You see, as much as those little info sheets freshmen fill out over the summer are supposed to find you the perfect roommate, they overlook one very important question: Do you plan on having sex in the room?

It’s easy to get caught up in the tame questions pertaining to your sleeping habits and music choices, but where are the questions dealing with the real issues?

I can guarantee you and your roommate are much more likely to get in a fight over that bare-assed co-ed hiding in the closet than whether to listen to Guns ‘n’ Roses or Prince. It’s easy to overlook unmade beds, piles of clothes on the floor and empty beer cans strewn about the room, but a member of the opposite sex wearing only their birthday suit straddling the gap between your desk and the wall? Not so easy to pretend you don’t see.

Many roommates will try to avoid the mid-semester walking-in-on-your-roommate-bent-over-like-Gumby-doll incident by developing a handy system for times when one of you is planning on getting a little freaky in the comfort of your room.

Some will place a seemingly nonchalant item such as a scrunchie or sock around the handle of the door to warn the roomie of potential porn activity within. Others will assume a much more candid attitude and simply scrawl “Gettin’ laid!” on the dry-erase board for all to see.

These choices work fairly well in walking-in-on prevention, but there is undoubtedly going to be at least one incident over the course of the year when your roommate is going to be too drunk or burned-out from studying to notice that handy tube-sock hanging from the handle.
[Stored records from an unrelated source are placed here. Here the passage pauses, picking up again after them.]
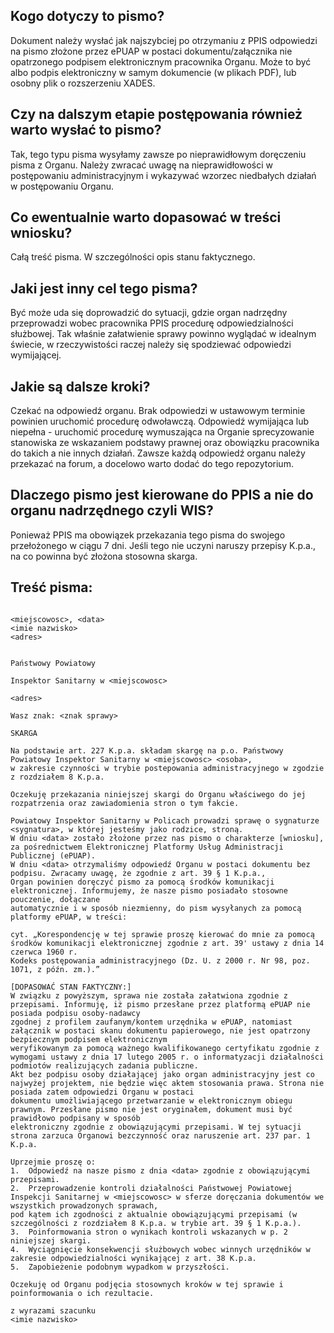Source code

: ## Kogo dotyczy to pismo?
Dokument należy wysłać jak najszybciej po otrzymaniu z PPIS odpowiedzi na pismo złożone przez ePUAP w postaci dokumentu/załącznika nie opatrzonego podpisem elektronicznym pracownika Organu. Może to być albo podpis elektroniczny w samym dokumencie (w plikach PDF), lub osobny plik o rozszerzeniu XADES.

## Czy na dalszym etapie postępowania również warto wysłać to pismo?
Tak, tego typu pisma wysyłamy zawsze po nieprawidłowym doręczeniu pisma z Organu. Należy zwracać uwagę na nieprawidłowości w postępowaniu administracyjnym i wykazywać wzorzec niedbałych działań w postępowaniu Organu.

## Co ewentualnie warto dopasować w treści wniosku?
Całą treść pisma. W szczególności opis stanu faktycznego.

## Jaki jest inny cel tego pisma?
Być może uda się doprowadzić do sytuacji, gdzie organ nadrzędny przeprowadzi wobec pracownika PPIS procedurę odpowiedzialności służbowej. Tak właśnie załatwienie sprawy powinno wyglądać w idealnym świecie, w rzeczywistości raczej należy się spodziewać odpowiedzi wymijającej.

## Jakie są dalsze kroki?
Czekać na odpowiedź organu. Brak odpowiedzi w ustawowym terminie powinien uruchomić procedurę odwoławczą. Odpowiedź wymijająca lub niepełna - uruchomić procedurę wymuszająca na Organie sprecyzowanie stanowiska ze wskazaniem podstawy prawnej oraz obowiązku pracownika do takich a nie innych działań. Zawsze każdą odpowiedź organu należy przekazać na forum, a docelowo warto dodać do tego repozytorium.

## Dlaczego pismo jest kierowane do PPIS a nie do organu nadrzędnego czyli WIS?
Ponieważ PPIS ma obowiązek przekazania tego pisma do swojego przełożonego w ciągu 7 dni. Jeśli tego nie uczyni naruszy przepisy K.p.a., na co powinna być złożona stosowna skarga.

## Treść pisma:
```
                                                                <miejscowosc>, <data>
<imie nazwisko>
<adres>

                                                                Państwowy Powiatowy
                                                                Inspektor Sanitarny w <miejscowosc>
                                                                <adres>

Wasz znak: <znak sprawy>

SKARGA

Na podstawie art. 227 K.p.a. składam skargę na p.o. Państwowy Powiatowy Inspektor Sanitarny w <miejscowosc> <osoba>, 
w zakresie czynności w trybie postepowania administracyjnego w zgodzie z rozdziałem 8 K.p.a.

Oczekuję przekazania niniejszej skargi do Organu właściwego do jej rozpatrzenia oraz zawiadomienia stron o tym fakcie.

Powiatowy Inspektor Sanitarny w Policach prowadzi sprawę o sygnaturze <sygnatura>, w której jesteśmy jako rodzice, stroną. 
W dniu <data> zostało złożone przez nas pismo o charakterze [wniosku], za pośrednictwem Elektronicznej Platformy Usług Administracji Publicznej (ePUAP). 
W dniu <data> otrzymaliśmy odpowiedź Organu w postaci dokumentu bez podpisu. Zwracamy uwagę, że zgodnie z art. 39 § 1 K.p.a., 
Organ powinien doręczyć pismo za pomocą środków komunikacji elektronicznej. Informujemy, że nasze pismo posiadało stosowne pouczenie, dołączane 
automatycznie i w sposób niezmienny, do pism wysyłanych za pomocą platformy ePUAP, w treści:

cyt. „Korespondencję w tej sprawie proszę kierować do mnie za pomocą środków komunikacji elektronicznej zgodnie z art. 39' ustawy z dnia 14 czerwca 1960 r. 
Kodeks postępowania administracyjnego (Dz. U. z 2000 r. Nr 98, poz. 1071, z późn. zm.).”

[DOPASOWAĆ STAN FAKTYCZNY:]
W związku z powyższym, sprawa nie została załatwiona zgodnie z przepisami. Informuję, iż pismo przesłane przez platformą ePUAP nie posiada podpisu osoby-nadawcy 
zgodnej z profilem zaufanym/kontem urzędnika w ePUAP, natomiast załącznik w postaci skanu dokumentu papierowego, nie jest opatrzony bezpiecznym podpisem elektronicznym 
weryfikowanym za pomocą ważnego kwalifikowanego certyfikatu zgodnie z wymogami ustawy z dnia 17 lutego 2005 r. o informatyzacji działalności podmiotów realizujących zadania publiczne.
Akt bez podpisu osoby działającej jako organ administracyjny jest co najwyżej projektem, nie będzie więc aktem stosowania prawa. Strona nie posiada zatem odpowiedzi Organu w postaci 
dokumentu umożliwiającego przetwarzanie w elektronicznym obiegu prawnym. Przesłane pismo nie jest oryginałem, dokument musi być prawidłowo podpisany w sposób 
elektroniczny zgodnie z obowiązującymi przepisami. W tej sytuacji strona zarzuca Organowi bezczynność oraz naruszenie art. 237 par. 1 K.p.a.

Uprzejmie proszę o:
1.	Odpowiedź na nasze pismo z dnia <data> zgodnie z obowiązującymi przepisami.
2.	Przeprowadzenie kontroli działalności Państwowej Powiatowej Inspekcji Sanitarnej w <miejscowosc> w sferze doręczania dokumentów we wszystkich prowadzonych sprawach, 
pod kątem ich zgodności z aktualnie obowiązującymi przepisami (w szczególności z rozdziałem 8 K.p.a. w trybie art. 39 § 1 K.p.a.).
3.	Poinformowania stron o wynikach kontroli wskazanych w p. 2 niniejszej skargi.
4.	Wyciągnięcie konsekwencji służbowych wobec winnych urzędników w zakresie odpowiedzialności wynikającej z art. 38 K.p.a.
5.	Zapobieżenie podobnym wypadkom w przyszłości.

Oczekuję od Organu podjęcia stosownych kroków w tej sprawie i poinformowania o ich rezultacie.

z wyrazami szacunku
<imie nazwisko>
```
Therein lies the true problem of dormitory lovin’.

Many of these dorms have been around so long that the individual rooms no longer have working locks or doors that close all the way. This creates many a sticky situation, but none so messy as the late-night intrusion on some study-break nookie.

There you are, rocking each other’s worlds on your lofted twin bed, when in stumbles your roommate, three sheets to the wind, looking for the number for Gumby’s. No matter how close you and your roommate have grown over the past months, the sight of you and your partner wearing nothing but grins is not going to be a pretty sight.
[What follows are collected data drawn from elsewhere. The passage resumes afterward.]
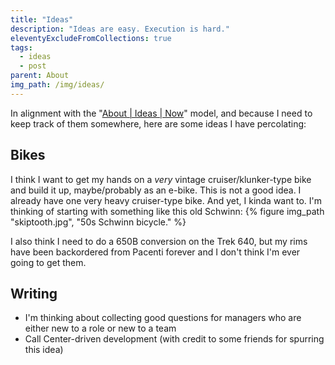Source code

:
 ```yaml
---
title: "Ideas"
description: "Ideas are easy. Execution is hard."
eleventyExcludeFromCollections: true
tags:
  - ideas
  - post
parent: About
img_path: /img/ideas/
---
```


In alignment with the "[About | Ideas | Now](https://aboutideasnow.com/)" model, and because I need to keep track of them somewhere, here are some ideas I have percolating:

## Bikes
I think I want to get my hands on a _very_ vintage cruiser/klunker-type bike and build it up, maybe/probably as an e-bike. This is not a good idea. I already have one very heavy cruiser-type bike. And yet, I kinda want to. I'm thinking of starting with something like this old Schwinn:
{% figure img_path "skiptooth.jpg", "50s Schwinn bicycle." %}

I also think I need to do a 650B conversion on the Trek 640, but my rims have been backordered from Pacenti forever and I don't think I'm ever going to get them.

## Writing
- I'm thinking about collecting good questions for managers who are either new to a role or new to a team
- Call Center-driven development (with credit to some friends for spurring this idea)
The week following the “incident,” as you will come to refer to it, will be full of awkward silences in which you just know your roomie is picturing Saturday night’s horizontal tango session.

Many roommates will never recover from the deeply embedded scars this visual will create in their subconscious, and the memory of it will linger for years to come, costing thousands of dollars in counseling. So, for the sake of you and your roommate, stick to weekends the other is out of town, or consider renting a room at our local Ho-Jo.
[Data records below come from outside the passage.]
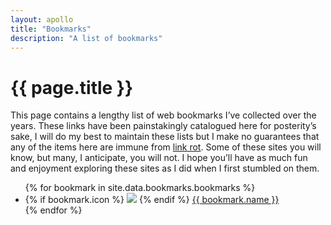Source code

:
 ```yaml
---
layout: apollo
title: "Bookmarks"
description: "A list of bookmarks"
---
```

<h1>{{ page.title }}</h1>
<div class="content">
	<p>This page contains a lengthy list of web bookmarks I’ve collected over the years. These links have been painstakingly catalogued here for posterity’s sake, I will do my best to maintain these lists but I make no guarantees that any of the items here are immune from <a href="https://en.wikipedia.org/wiki/Link_rot" title="link rot" target="_blank">link rot</a>. Some of these sites you will know, but many, I anticipate, you will not. I hope you’ll have as much fun and enjoyment exploring these sites as I did when I first stumbled on them.</p>

<div class="post">
	<ul class="bookmarks">
	{% for bookmark in site.data.bookmarks.bookmarks %}
		<li>
			{% if bookmark.icon %}
				<img class="favicon" src="{{ bookmark.icon }}" />
			{% endif %} 
			<a href="{{ bookmark.src }}" title="{{ bookmark.name }}" target="_blank">{{ bookmark.name }}</a></li>
     	{% endfor %}
	</ul>
</div>
</div>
Even worse than kinks in a well-developed prevention system is the high incidence of roommates who just don’t give a crap. These are the sub-par members of the human race who really don’t give a damn that you are three inches away pretending to sleep and will choose to get right to it with or without your consent.

I don’t know who actually thinks someone falls asleep two minutes after the lights go out, but let me tell you: It’s not true. Yes, your roommate may in fact be lying in his or her bed with no lights on and breathing shallowly, but that is no reason to assume he or she is out for the night and it is okay to jump each other’s bones.

People who think the sounds of a shoddy dorm bed straining to stay together are similar to a lullaby are sadly mistaken. This all-too-often display of sexual blatancy is not acceptable, and measures need to be taken to prevent this sort of display.

Why not jump out of bed and burst into a rousing version of “Nothing But Mammals” by the Bloodhound Gang to break up the steamy couple’s antics? Or you could “accidentally” fall out of bed and pretend you were having a nightmare to interrupt the nightmare of your current reality.

For the truly desperate, there’s always the fake-sleepwalking-out-of-the-room trick, a guaranteed embarrassment to the lovebirds as well as the individual. This is only recommended as a last resort when more subtle methods are failing and you have a 7:45 a.m. midterm in organic chemistry.

As this week’s sexual exploration draws to a close, I hope you will remember to be considerate when sharing a 3-by-5 cube. . . err. . . dorm room, with someone else. And always remember; no matter how warm it is outside, you always need a love-glove!